At first glance, she was elderly and delicate – a woman in her 90s with a declining memory. But then she sat down at the piano to play.
“Everybody in the room was totally startled,” says Eleanor Selfridge-Field, who researches music and symbols at Stanford University. “She looked so frail. Once she sat down at the piano, she just wasn’t frail at all. She was full of verve.”
Selfridge-Field met this woman, referred to as ME to preserve her privacy, at a Christmas party around eight years ago. ME, who is now aged 101, has vascular dementia: she rarely knows where she is, and doesn’t recognize people she has met in the last few decades. But she can play nearly 400 songs by ear – a trick that depends on tapping into a memory of previously stored musical imprints – and continues to learn new songs just by listening to them. She has even composed an original piece of her own.
ME’s musical talent, despite her cognitive impairments, inspired Selfridge-Field to spend the last six years observing her, and she presented her observations today at the International Conference on Music Perception and Cognition in San Francisco, California.
In harmony with music
ME experienced a stroke-like attack when she was in her 80s, and a few years later was diagnosed with vascular dementia. She struggles most to remember events and encounters that are recent, and her memory is selective, focusing on specific periods – such as her childhood between the ages of 3 and 8. She can recognize people that she met before the age of about 75 to 80. She is never quite sure of her surroundings.
But these problems don’t seem to hold back her piano-playing. ME performs regularly at assisted-living facilities around California, playing songs from across the genres, including ragtime, show tunes, pop music and gospel. “Her sense of memory and the richness of her harmonic arrangements is really very impressive,” says Selfridge-Field. “What’s going on in her mind is the big unanswered question.”
ME was born in Tennessee in 1914, and learned to play the piano and violin as a child. She later picked up other instruments, such as the trombone. Hoping to become a band or orchestra teacher, she earned two degrees in music education and spent a stint as a violinist in a women’s orchestra. But work as a music teacher was hard to find in the Depression-era southern US, and ME largely set music aside when she moved with her husband and sons to Florida in 1946.

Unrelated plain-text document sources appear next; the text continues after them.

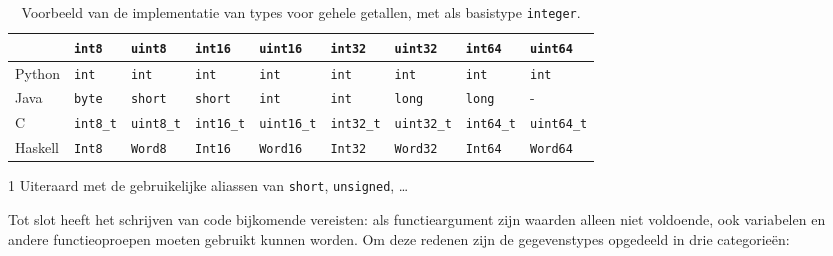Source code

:\begin{table}
    \centering
    \caption{Voorbeeld van de implementatie van types voor gehele getallen, met als basistype \texttt{integer}.}
    \label{tab:vertaling}
    \begin{threeparttable}
        \begin{tabular}{|l|llllllll|}
            \hline
            & \texttt{int8} & \texttt{uint8} & \texttt{int16} & \texttt{uint16} & \texttt{int32} & \texttt{uint32} & \texttt{int64} & \texttt{uint64} \\
            \hline
            Python     & \texttt{int}  & \texttt{int}   & \texttt{int}   & \texttt{int}    & \texttt{int}   & \texttt{int}    & \texttt{int}   & \texttt{int}    \\
            Java       & \texttt{byte} & \texttt{short} & \texttt{short} & \texttt{int}    & \texttt{int}   & \texttt{long}   & \texttt{long}  & -               \\
            C\tnote{1} & \texttt{int8\_t} & \texttt{uint8\_t} & \texttt{int16\_t} & \texttt{uint16\_t} & \texttt{int32\_t} & \texttt{uint32\_t} & \texttt{int64\_t} & \texttt{uint64\_t} \\
            Haskell    & \texttt{Int8} & \texttt{Word8} & \texttt{Int16} & \texttt{Word16} & \texttt{Int32} & \texttt{Word32} & \texttt{Int64} & \texttt{Word64} \\
            \hline
        \end{tabular}
        \begin{tablenotes}
            \item[1] Uiteraard met de gebruikelijke aliassen van \texttt{short}, \texttt{unsigned}, \ldots
        \end{tablenotes}
    \end{threeparttable}
\end{table}

Tot slot heeft het schrijven van code bijkomende vereisten: als functieargument zijn waarden alleen niet voldoende, ook variabelen en andere functieoproepen moeten gebruikt kunnen worden.
Om deze redenen zijn de gegevenstypes opgedeeld in drie categorieën:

Today, ME claims not to know how to read music, though it seems unlikely that she wouldn’t have learned during her musical education. Instead, she says she just finds the starting note and her fingers do the rest.
Music therapy
There have been other cases of people who, despite age and cognitive problems, display a strong grasp of music. In his book Musicophilia, Oliver Sacks recounts the case of a man with severe dementia who still knew the baritone part of many songs from his a cappella singing group, as well as a woman in her 80s who, despite advanced Alzheimer’s, could perform blues songs.
Melodic intonation therapy – repeating phrases in a rhythmic or sing-song tone – has proven helpful for some people who otherwise struggle to speak because of a brain condition. They might still be able to sing Happy Birthday, for example.
When it comes to music in general, we don’t have a great sense of where it exists in the brain,” a neurologist at the University of California, San Francisco. But evidence suggests that music is more diffusely located in the brain than language networks. That might be a reason why it’s able to sustain itself for such a long period in folks that happen to be developing dementia.
It’s difficult to evaluate how unusual ME’s condition is without more information, Brain scans could shed some light on the regions of her brain that were damaged, and perhaps why she still retains her musical skill, but her doctor doesn’t think this procedure would be worth the risk.
Selfridge-Field has begun searching for other examples of elderly people with extraordinary musical skills, keeping track of – among others – a barbershop quartet with an average age per member of about 93.
ME is a wonderful example of an indomitable human spirit, and somebody who was gifted earlier in life and has maintained those gifts.